══ SOURCE DATA ══

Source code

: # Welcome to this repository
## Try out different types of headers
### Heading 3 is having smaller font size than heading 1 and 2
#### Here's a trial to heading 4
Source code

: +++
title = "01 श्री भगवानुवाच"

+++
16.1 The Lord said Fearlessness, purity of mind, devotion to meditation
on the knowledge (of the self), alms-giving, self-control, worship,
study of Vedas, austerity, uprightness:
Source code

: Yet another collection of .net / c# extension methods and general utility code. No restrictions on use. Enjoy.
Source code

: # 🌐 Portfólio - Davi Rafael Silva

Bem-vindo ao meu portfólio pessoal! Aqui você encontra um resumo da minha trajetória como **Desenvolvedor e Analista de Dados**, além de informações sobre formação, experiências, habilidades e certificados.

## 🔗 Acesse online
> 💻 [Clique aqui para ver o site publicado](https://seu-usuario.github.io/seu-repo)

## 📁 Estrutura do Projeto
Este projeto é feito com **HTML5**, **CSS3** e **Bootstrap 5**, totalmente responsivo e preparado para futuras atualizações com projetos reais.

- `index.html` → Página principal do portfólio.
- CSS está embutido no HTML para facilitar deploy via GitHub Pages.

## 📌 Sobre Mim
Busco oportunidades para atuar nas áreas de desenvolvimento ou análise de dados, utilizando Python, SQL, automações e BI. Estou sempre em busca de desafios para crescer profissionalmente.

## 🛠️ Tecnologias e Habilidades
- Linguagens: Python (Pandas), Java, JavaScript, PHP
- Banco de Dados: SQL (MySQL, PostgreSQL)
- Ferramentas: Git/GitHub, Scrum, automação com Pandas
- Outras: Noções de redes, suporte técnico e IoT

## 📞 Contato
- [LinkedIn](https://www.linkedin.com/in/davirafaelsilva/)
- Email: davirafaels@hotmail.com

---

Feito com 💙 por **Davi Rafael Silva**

═══

**TASK TO COMPLETE:**
All of the data above should be reproduced word for word.

**COMPLETED TASK:**
Source code

: # Welcome to this repository
## Try out different types of headers
### Heading 3 is having smaller font size than heading 1 and 2
#### Here's a trial to heading 4
Source code

: +++
title = "01 श्री भगवानुवाच"

+++
16.1 The Lord said Fearlessness, purity of mind, devotion to meditation
on the knowledge (of the self), alms-giving, self-control, worship,
study of Vedas, austerity, uprightness:
Source code

: Yet another collection of .net / c# extension methods and general utility code. No restrictions on use. Enjoy.
Source code

: # 🌐 Portfólio - Davi Rafael Silva

Bem-vindo ao meu portfólio pessoal! Aqui você encontra um resumo da minha trajetória como **Desenvolvedor e Analista de Dados**, além de informações sobre formação, experiências, habilidades e certificados.

## 🔗 Acesse online
> 💻 [Clique aqui para ver o site publicado](https://seu-usuario.github.io/seu-repo)

## 📁 Estrutura do Projeto
Este projeto é feito com **HTML5**, **CSS3** e **Bootstrap 5**, totalmente responsivo e preparado para futuras atualizações com projetos reais.

- `index.html` → Página principal do portfólio.
- CSS está embutido no HTML para facilitar deploy via GitHub Pages.

## 📌 Sobre Mim
Busco oportunidades para atuar nas áreas de desenvolvimento ou análise de dados, utilizando Python, SQL, automações e BI. Estou sempre em busca de desafios para crescer profissionalmente.

## 🛠️ Tecnologias e Habilidades
- Linguagens: Python (Pandas), Java, JavaScript, PHP
- Banco de Dados: SQL (MySQL, PostgreSQL)
- Ferramentas: Git/GitHub, Scrum, automação com Pandas
- Outras: Noções de redes, suporte técnico e IoT

## 📞 Contato
- [LinkedIn](https://www.linkedin.com/in/davirafaelsilva/)
- Email: davirafaels@hotmail.com

---

Feito com 💙 por **Davi Rafael Silva**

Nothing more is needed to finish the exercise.